Arch Linux minimal container userland 100% reproducible - now what?

Wed Apr 3 11:13:47 UTC 2024

On Tue, 2024-04-02 at 10:11 -0700, John Gilmore wrote:
> James Addison wrote that local storage can contain errors.  I agree.
> 
> > My guess is that we could get into near-unsolvable philosophical territory
> > along this path, but I think it's worth being skeptical of the notions that
> > local-storage is always trustworthy and that the network should always be
> > avoided.
> 
> For me, the distinction is that the local storage is under the direct
> control of the person trying to rebuild, while the network and the
> servers elsewhere in the network are not.  If local storage is
> unreliable, you can fix or replace it, and continue with your work.
> 
> I am looking for reproducibility that is completely doable by the person
> trying to do it, at any time after when they obtain a limited number of
> key items by any means: the bootable binary of the OS release, and what
> the GPL calls the "Corresponding Source".
> 
> And, I am very happy to be seeing lots of incremental progress along the way!

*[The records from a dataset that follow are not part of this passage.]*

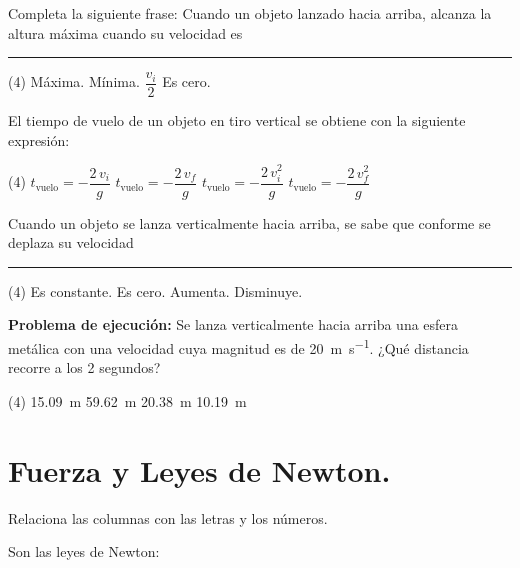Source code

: \documentclass[12pt, letter]{exam}
\begin{document}
\begin{questions}
    \question Completa la siguiente frase: Cuando un objeto lanzado hacia arriba, alcanza la altura máxima cuando su velocidad es \rule{2cm}{0.3mm}
    \begin{tasks}(4)
        \task Máxima.
        \task Mínima.
        \task $\dfrac{v_{i}}{2}$
        \task Es cero.
    \end{tasks}
    \question El tiempo de vuelo de un objeto en tiro vertical se obtiene con la siguiente expresión:
    \begin{tasks}(4)
        \task $t_{\text{vuelo}} = - \dfrac{2 \, v_{i}}{g}$
        \task $t_{\text{vuelo}} = - \dfrac{2 \, v_{f}}{g}$
        \task $t_{\text{vuelo}} = - \dfrac{2 \, v_{i}^{2}}{g}$
        \task $t_{\text{vuelo}} = - \dfrac{2 \, v_{f}^{2}}{g}$
    \end{tasks}
    \question Cuando un objeto se lanza verticalmente hacia arriba, se sabe que conforme se deplaza su velocidad \rule{2cm}{0.3mm}
    \begin{tasks}(4)
        \task Es constante.
        \task Es cero.
        \task Aumenta.
        \task Disminuye.
    \end{tasks}
    \question \label{Problema_03} \textbf{Problema de ejecución: }Se lanza verticalmente hacia arriba una esfera metálica con una velocidad cuya magnitud es de \SI{20}{\meter\per\second}. ¿Qué distancia recorre a los \num{2} segundos?
    \begin{tasks}(4)
        \task \SI{15.09}{\meter}
        \task \SI{59.62}{\meter}
        \task \SI{20.38}{\meter}
        \task \SI{10.19}{\meter}
    \end{tasks}

    \section{Fuerza y Leyes de Newton.}

    \question Relaciona las columnas con las letras y los números.
    
    Son las leyes de Newton:
    
    \begin{minipage}[t]{0.4\linewidth}
\end{minipage}
\end{questions}
\end{document}
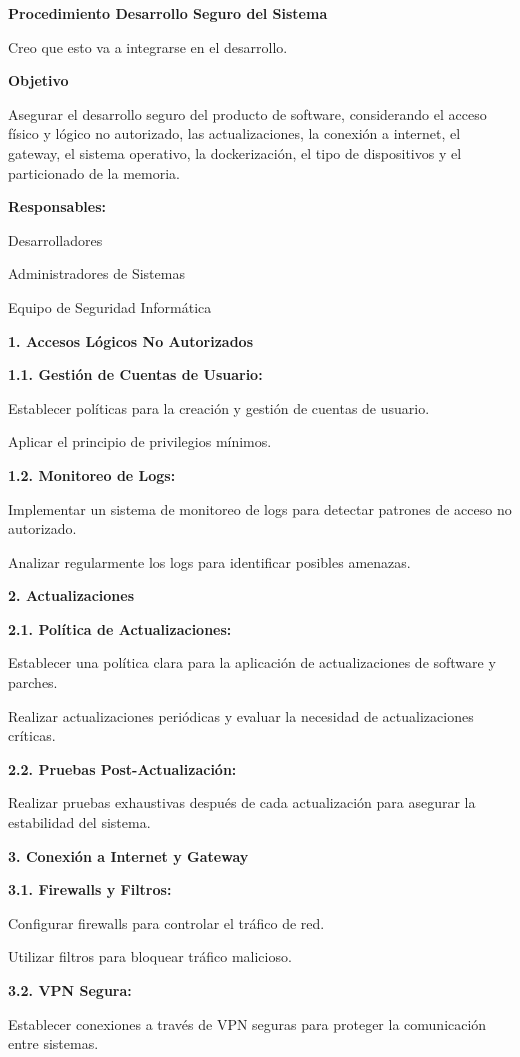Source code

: \label{Anexo}
\textbf{Procedimiento Desarrollo Seguro del Sistema}

Creo que esto va a integrarse en el desarrollo.

\textbf{Objetivo}

Asegurar el desarrollo seguro del producto de software, considerando el acceso físico y lógico no autorizado, las actualizaciones, la conexión a internet, el gateway, el sistema operativo, la dockerización, el tipo de dispositivos y el particionado de la memoria.

\textbf{Responsables:}

Desarrolladores

Administradores de Sistemas

Equipo de Seguridad Informática

\textbf{1. Accesos Lógicos No Autorizados}

\textbf{1.1. Gestión de Cuentas de Usuario:}

Establecer políticas para la creación y gestión de cuentas de usuario.

Aplicar el principio de privilegios mínimos.

\textbf{1.2. Monitoreo de Logs:}

Implementar un sistema de monitoreo de logs para detectar patrones de acceso no autorizado.

Analizar regularmente los logs para identificar posibles amenazas.

\textbf{2. Actualizaciones}

\textbf{2.1. Política de Actualizaciones:}

Establecer una política clara para la aplicación de actualizaciones de software y parches. 

Realizar actualizaciones periódicas y evaluar la necesidad de actualizaciones críticas.

\textbf{2.2. Pruebas Post-Actualización:}

Realizar pruebas exhaustivas después de cada actualización para asegurar la estabilidad del sistema.

\textbf{3. Conexión a Internet y Gateway}

\textbf{3.1. Firewalls y Filtros:}

Configurar firewalls para controlar el tráfico de red.

Utilizar filtros para bloquear tráfico malicioso.

\textbf{3.2. VPN Segura:}

Establecer conexiones a través de VPN seguras para proteger la comunicación entre sistemas.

FWIW Yocto Project/OpenEmbedded is able to do something like this.

The builds are "cross" and sufficiently isolated from the host that the
host OS doesn't influence the output. By that I mean we build a cross
compiler and then use the cross compiler to build the target. 

Whilst the intermediate cross compiler may differ bitwise depending on
the host compiler, the generated target output should always be the
same. I say "should" as there can be theoretical contamination sources
but we test this on our infrastructure with diverse hosts (Debian,
Ubuntu, Fedora, Alma, Rocky and OpenSUSE systems of differing versions)
and check we always get the same output. This is what our reproducible
claim is measuring, that this output doesn't differ between those
systems.

The build system doesn't allow network access outside the initial
"fetch" step and it verifies some form of checksum of every external
source input.

The inputs can be fetched from their upstream location, or from a
mirror. The project maintains a mirror but users can also have a local
one of their own. Since the inputs are checksum verified, it doesn't
really matter where.

So the things needed to build a given output are:

* the metadata (build instructions)
* the build system itself
* sources or a sources mirror (which is verified against the metadata)
* some kind of host to run the build

For the host to run the build, it can be an off the shelf
ubuntu/debian/fedora/whatever or it can also be one of our own output
images, leading to effective self hosting.

Each of the above things are things which someone can easily archive
and restore without significant issue or knowledge.

This can therefore all be done by anyone, meaning someone building a
product using embedded linux (our target users) can rebuild their
output incorporating any security fixes needed for example, years from
now.

I'd note this isn't theoretical, there are companies doing this today
using the self hosting images so there isn't a dependency on any other
distro either.

Cheers,

Richard